═══ LISTED RECORDS ═══

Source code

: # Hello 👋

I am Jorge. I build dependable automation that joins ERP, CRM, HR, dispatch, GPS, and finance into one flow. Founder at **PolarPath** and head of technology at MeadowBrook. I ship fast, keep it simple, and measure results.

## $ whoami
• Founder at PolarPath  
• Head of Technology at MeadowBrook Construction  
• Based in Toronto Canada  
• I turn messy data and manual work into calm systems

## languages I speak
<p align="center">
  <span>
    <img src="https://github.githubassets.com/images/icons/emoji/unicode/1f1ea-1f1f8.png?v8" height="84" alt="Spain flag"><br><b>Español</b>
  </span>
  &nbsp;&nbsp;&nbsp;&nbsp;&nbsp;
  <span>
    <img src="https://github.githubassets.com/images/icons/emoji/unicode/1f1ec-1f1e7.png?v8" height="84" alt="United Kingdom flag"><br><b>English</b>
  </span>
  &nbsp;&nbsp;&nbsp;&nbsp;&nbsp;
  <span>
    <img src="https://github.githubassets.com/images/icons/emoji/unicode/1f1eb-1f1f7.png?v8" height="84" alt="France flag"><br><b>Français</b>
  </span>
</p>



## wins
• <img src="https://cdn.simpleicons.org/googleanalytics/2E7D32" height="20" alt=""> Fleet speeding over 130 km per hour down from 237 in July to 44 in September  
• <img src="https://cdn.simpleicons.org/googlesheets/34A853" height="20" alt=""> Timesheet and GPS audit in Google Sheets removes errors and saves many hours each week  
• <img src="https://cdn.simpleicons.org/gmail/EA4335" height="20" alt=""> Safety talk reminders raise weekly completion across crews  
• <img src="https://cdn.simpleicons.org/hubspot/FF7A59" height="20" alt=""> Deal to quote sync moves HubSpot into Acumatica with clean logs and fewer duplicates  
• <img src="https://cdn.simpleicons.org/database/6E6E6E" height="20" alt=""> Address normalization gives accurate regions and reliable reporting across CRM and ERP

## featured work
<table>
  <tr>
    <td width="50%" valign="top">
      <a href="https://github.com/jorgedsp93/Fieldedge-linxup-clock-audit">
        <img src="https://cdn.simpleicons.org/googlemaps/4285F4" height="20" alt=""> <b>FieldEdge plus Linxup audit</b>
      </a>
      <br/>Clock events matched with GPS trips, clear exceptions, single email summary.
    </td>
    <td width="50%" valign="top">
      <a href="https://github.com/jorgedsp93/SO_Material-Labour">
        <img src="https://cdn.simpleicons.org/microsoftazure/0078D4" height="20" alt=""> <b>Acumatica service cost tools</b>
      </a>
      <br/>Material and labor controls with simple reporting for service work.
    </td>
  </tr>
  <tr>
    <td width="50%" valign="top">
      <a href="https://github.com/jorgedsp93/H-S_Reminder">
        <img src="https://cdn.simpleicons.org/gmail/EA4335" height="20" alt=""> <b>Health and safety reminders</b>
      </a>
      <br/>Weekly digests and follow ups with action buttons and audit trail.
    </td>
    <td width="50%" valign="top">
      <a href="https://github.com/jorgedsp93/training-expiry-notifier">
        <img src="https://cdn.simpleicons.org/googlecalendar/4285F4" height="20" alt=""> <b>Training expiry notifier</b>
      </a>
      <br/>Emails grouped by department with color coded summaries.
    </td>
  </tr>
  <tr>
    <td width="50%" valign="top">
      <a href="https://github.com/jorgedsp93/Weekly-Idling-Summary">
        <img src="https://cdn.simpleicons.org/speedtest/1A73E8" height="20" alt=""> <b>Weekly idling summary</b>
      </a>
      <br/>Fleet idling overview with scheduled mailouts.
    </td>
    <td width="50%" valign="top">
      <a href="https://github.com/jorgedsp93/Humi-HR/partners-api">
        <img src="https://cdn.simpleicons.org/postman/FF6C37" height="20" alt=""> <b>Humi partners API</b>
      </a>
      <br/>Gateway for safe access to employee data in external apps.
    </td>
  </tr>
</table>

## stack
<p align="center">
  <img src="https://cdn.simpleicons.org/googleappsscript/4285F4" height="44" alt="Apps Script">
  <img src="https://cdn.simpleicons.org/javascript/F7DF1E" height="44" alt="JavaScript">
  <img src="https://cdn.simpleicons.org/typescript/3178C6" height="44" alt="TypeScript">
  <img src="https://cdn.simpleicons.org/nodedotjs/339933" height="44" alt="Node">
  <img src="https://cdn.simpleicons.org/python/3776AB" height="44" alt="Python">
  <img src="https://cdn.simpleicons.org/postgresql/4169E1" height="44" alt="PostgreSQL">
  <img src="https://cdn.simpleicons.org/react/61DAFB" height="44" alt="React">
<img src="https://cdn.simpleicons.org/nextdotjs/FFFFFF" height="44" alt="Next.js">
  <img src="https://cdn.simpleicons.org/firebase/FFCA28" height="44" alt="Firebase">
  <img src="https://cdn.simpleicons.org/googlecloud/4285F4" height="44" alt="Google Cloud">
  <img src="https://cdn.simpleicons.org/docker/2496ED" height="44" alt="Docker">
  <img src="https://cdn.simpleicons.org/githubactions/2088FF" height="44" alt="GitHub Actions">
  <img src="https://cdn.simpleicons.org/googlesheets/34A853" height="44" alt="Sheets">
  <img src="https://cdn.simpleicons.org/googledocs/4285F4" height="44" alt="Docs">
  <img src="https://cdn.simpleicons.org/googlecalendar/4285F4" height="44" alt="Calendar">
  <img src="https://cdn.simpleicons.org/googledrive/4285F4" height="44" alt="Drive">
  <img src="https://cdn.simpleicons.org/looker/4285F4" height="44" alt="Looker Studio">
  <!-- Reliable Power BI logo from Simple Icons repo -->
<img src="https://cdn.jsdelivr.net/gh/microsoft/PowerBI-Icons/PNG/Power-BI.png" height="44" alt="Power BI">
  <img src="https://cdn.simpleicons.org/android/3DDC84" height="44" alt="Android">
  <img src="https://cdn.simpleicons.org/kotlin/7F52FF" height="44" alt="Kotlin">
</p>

═══

→ **EXERCISE**
Pull from the data each line where the string "partners" turns up.

→ **EXERCISE RESULT**
      <a href="https://github.com/jorgedsp93/Humi-HR/partners-api">
        <img src="https://cdn.simpleicons.org/postman/FF6C37" height="20" alt=""> <b>Humi partners API</b>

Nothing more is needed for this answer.